THE TASK
Your task is to filter the entries and copy every line containing the string "Recognition".

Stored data
====

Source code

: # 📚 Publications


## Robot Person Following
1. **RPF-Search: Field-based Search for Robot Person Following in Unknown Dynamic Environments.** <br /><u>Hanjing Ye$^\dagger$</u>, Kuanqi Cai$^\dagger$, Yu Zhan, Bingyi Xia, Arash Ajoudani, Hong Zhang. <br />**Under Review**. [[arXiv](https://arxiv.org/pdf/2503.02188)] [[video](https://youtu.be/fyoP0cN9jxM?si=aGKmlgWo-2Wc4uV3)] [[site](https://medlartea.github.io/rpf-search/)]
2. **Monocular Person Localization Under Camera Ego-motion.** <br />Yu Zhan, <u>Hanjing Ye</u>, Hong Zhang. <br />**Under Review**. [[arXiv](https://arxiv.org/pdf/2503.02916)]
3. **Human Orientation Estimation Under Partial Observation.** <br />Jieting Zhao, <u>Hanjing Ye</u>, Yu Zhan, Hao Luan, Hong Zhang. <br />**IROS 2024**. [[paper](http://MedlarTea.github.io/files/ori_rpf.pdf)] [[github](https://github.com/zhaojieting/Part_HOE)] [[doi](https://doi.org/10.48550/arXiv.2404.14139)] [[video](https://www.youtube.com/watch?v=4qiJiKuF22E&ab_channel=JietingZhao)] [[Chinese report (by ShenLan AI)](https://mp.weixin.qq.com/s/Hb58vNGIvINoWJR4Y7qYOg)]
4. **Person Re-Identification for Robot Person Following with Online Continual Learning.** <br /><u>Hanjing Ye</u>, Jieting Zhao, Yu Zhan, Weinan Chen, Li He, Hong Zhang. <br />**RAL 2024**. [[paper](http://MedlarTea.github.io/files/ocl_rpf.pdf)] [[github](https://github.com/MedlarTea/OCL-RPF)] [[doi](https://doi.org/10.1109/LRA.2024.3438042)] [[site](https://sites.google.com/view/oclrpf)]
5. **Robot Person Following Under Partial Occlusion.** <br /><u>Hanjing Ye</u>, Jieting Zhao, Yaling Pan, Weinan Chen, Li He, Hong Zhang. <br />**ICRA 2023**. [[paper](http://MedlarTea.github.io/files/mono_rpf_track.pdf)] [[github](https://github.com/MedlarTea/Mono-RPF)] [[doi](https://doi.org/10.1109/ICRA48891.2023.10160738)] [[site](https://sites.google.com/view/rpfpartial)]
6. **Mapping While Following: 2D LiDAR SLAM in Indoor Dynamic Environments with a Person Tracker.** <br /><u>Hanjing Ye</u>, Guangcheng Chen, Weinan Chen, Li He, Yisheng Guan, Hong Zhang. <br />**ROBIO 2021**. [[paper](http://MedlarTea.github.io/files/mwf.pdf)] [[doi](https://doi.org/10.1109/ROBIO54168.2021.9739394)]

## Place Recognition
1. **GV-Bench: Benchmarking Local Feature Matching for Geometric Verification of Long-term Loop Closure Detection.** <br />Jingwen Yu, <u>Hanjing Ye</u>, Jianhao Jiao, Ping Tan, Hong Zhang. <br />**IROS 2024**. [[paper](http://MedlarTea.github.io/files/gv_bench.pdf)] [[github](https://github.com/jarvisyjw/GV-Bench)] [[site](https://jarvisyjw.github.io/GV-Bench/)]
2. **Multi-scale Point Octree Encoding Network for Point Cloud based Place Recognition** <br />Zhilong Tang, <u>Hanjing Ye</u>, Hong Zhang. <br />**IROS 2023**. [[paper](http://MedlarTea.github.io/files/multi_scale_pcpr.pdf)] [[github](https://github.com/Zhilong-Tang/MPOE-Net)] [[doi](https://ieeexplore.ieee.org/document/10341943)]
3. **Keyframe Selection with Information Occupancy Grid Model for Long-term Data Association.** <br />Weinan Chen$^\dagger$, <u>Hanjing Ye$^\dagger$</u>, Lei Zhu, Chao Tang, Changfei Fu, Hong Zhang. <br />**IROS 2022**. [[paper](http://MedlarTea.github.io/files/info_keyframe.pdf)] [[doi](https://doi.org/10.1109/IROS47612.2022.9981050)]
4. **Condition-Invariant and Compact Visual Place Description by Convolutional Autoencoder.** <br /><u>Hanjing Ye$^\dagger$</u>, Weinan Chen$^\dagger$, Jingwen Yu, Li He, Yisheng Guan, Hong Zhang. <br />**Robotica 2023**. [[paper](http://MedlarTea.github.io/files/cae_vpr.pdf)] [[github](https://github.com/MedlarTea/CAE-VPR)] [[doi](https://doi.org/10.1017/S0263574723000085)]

====

SOLUTION
## Place Recognition
2. **Multi-scale Point Octree Encoding Network for Point Cloud based Place Recognition** <br />Zhilong Tang, <u>Hanjing Ye</u>, Hong Zhang. <br />**IROS 2023**. [[paper](http://MedlarTea.github.io/files/multi_scale_pcpr.pdf)] [[github](https://github.com/Zhilong-Tang/MPOE-Net)] [[doi](https://ieeexplore.ieee.org/document/10341943)]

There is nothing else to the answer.